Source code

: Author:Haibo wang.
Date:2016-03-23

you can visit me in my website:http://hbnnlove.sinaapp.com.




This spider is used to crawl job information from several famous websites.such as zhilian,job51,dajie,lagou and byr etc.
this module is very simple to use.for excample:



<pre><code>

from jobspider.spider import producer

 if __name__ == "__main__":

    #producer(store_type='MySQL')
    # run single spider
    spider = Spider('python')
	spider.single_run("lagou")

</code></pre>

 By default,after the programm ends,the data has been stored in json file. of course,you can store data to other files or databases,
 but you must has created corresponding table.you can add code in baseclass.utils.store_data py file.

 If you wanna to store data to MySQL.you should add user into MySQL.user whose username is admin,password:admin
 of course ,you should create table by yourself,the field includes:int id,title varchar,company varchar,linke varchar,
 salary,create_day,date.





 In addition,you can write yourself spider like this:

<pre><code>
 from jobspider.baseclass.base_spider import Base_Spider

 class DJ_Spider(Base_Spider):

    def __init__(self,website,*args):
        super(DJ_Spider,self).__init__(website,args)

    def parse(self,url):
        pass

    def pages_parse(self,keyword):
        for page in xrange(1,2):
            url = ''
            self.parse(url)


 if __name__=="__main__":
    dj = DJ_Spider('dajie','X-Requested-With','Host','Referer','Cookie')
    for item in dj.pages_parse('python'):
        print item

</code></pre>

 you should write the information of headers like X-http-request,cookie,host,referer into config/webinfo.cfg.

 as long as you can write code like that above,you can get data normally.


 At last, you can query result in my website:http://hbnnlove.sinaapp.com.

● Task to carry out:
All lines from the opening of the material through the line that contains "If you wanna" are to be printed exactly, with no others.

● Written answer:
Source code

: Author:Haibo wang.
Date:2016-03-23

you can visit me in my website:http://hbnnlove.sinaapp.com.




This spider is used to crawl job information from several famous websites.such as zhilian,job51,dajie,lagou and byr etc.
this module is very simple to use.for excample:



<pre><code>

from jobspider.spider import producer

 if __name__ == "__main__":

    #producer(store_type='MySQL')
    # run single spider
    spider = Spider('python')
	spider.single_run("lagou")

</code></pre>

 By default,after the programm ends,the data has been stored in json file. of course,you can store data to other files or databases,
 but you must has created corresponding table.you can add code in baseclass.utils.store_data py file.

 If you wanna to store data to MySQL.you should add user into MySQL.user whose username is admin,password:admin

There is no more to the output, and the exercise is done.